The Dog Park. Both cats and dogs are welcome to sniff gourmet treats while their humans peruse a variety of food, clothing, and accessories. 705 King St.; 703-888-2818.

Things to Do in Alexandria

All the best things to do and places to see in Alexandria.
The craft studio AR Workshop offers a full schedule of DIY classes. Photograph courtesy of AR Workshop.
The craft studio AR Workshop offers a full schedule of DIY classes. Photograph courtesy of AR Workshop.

NOTE THIS HAS NOT BEEN UPDATED.

Alexandria Black History Museum. The museum examines the African-American experience in Alexandria, including exhibits on civil rights, art, and culture. 902 Wythe St.; 703-746-4356.

Alexandria Ghost & Graveyard Tour. Guides in Colonial garb give nighttime tours of Old Town, with stops at graveyards and supposedly haunted spots. 221 King St.; 703-519-1749.

AR Workshop. A DIY craft studio with a calendar of Pinterest-worthy classes, such as cheese-board tutorials, tote-bag painting, and organic-wine tastings. 107 N. Fairfax St.; 703-566-0177.

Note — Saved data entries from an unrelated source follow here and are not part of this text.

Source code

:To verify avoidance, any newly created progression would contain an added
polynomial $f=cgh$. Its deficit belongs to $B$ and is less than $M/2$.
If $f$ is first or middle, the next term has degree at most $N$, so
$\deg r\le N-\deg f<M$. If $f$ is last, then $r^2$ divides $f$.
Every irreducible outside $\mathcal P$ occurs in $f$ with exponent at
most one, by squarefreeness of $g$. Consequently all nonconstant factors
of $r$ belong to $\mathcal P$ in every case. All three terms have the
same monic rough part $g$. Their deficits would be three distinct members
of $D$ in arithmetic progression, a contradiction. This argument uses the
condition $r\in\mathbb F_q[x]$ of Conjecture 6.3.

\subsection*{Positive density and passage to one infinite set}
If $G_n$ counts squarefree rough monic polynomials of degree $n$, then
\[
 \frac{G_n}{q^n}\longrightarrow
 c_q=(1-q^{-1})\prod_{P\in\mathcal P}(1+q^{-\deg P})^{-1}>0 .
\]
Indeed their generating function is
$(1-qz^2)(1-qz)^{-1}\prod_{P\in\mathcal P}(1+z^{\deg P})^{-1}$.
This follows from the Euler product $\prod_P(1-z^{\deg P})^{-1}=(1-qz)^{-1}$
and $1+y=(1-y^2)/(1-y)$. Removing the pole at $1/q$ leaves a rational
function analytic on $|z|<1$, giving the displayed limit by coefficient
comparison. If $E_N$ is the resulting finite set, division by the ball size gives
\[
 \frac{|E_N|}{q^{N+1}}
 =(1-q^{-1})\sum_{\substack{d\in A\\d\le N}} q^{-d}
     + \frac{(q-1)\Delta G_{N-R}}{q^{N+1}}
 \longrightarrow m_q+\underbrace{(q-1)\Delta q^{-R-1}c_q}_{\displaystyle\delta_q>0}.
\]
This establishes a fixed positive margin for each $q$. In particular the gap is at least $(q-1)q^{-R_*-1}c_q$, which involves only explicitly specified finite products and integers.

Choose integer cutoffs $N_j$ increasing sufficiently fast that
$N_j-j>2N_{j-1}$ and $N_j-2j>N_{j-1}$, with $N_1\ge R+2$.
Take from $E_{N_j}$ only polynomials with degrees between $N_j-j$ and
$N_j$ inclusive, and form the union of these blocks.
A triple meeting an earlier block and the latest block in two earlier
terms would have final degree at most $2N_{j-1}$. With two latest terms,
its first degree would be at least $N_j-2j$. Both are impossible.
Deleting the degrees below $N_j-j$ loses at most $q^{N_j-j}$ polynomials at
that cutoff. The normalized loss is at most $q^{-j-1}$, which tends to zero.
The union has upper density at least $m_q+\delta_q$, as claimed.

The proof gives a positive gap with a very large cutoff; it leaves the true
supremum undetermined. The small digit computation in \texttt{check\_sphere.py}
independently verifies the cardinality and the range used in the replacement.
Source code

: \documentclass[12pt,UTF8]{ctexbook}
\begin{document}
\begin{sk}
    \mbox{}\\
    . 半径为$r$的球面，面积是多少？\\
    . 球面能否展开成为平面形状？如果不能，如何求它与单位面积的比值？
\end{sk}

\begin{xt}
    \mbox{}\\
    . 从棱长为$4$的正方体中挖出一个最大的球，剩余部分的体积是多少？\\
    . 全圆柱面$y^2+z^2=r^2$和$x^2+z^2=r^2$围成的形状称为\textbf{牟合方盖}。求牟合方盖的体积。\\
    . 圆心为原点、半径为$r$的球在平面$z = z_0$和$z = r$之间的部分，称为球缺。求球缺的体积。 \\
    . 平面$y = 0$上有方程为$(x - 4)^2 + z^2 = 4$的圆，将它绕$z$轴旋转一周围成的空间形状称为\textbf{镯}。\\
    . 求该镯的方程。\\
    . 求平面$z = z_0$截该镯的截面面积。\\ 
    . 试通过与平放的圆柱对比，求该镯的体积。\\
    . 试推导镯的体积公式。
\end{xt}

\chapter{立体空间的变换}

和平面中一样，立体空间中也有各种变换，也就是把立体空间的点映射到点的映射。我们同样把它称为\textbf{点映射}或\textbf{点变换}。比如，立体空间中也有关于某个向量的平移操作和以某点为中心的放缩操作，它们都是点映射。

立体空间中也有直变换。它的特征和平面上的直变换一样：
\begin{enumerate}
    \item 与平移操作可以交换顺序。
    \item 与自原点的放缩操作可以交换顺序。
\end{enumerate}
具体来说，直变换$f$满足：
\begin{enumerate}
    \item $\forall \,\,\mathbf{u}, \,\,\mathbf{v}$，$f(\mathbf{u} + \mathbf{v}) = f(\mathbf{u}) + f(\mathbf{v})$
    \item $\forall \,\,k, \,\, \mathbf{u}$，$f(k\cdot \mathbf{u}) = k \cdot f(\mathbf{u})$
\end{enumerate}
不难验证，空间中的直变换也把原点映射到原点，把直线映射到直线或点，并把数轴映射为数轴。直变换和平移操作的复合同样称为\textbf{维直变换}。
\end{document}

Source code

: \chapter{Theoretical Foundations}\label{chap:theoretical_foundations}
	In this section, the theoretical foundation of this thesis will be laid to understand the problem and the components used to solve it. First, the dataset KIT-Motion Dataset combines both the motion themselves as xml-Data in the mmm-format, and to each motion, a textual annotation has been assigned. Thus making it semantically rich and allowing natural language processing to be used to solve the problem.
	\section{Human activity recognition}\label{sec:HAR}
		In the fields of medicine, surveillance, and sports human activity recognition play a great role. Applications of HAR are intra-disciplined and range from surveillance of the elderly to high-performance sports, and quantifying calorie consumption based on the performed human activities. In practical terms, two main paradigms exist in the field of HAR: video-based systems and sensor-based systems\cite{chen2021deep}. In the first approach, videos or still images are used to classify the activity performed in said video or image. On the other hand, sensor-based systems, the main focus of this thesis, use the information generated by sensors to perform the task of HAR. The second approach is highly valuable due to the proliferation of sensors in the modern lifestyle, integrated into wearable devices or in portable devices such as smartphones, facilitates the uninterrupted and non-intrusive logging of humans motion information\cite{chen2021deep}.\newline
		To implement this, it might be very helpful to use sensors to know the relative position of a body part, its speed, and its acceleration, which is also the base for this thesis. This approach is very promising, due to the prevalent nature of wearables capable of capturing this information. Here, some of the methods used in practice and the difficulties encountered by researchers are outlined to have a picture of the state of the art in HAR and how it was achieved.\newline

The Birchmere. Rufus Wainwright, Lyle Lovett, and Kevin Bacon have all graced the stage of this storied music hall. 3701 Mount Vernon Ave.; 703-549-7500.

Fort Ward Museum. Learn about Civil War–era medical inventions and Alexandria’s past as a city occupied by the Union Army. 4301 W. Braddock Rd.; 703-746-4848.

Founders Hall. A multi-use space with South Block Juice Co., yoga studio Vikriya Lab, and a pop-up clothing shop on the ground level, plus a coworking space upstairs. 106 N. Lee St.; no phone.

Gadsby’s Tavern Museum. The 18th-century hotel turned museum—one of George Washington’s hangouts—is offering special Hamilton-themed tours through Labor Day weekend. 134 N. Royal St.; 703-746-4242.

George Washington Masonic National Memorial. The impressive structure, honoring our first President, offers guided tours and an observation deck. 101 Callahan Dr.; 703-683-2007.

National Inventors Hall of Fame Museum. A hidden gem inside the US Patent and Trademark Office, where you can bone up on trivia about Edison’s light bulb and the Energizer bunny. 600 Dulany St.; 571-272-0095.

Synergy Float Center. A flotation-therapy spa where you’re buoyed by Epsom salt in a pod filled with water. The weightless sensation helps muscles relax. 1240 N. Pitt St.; 571-319-0355.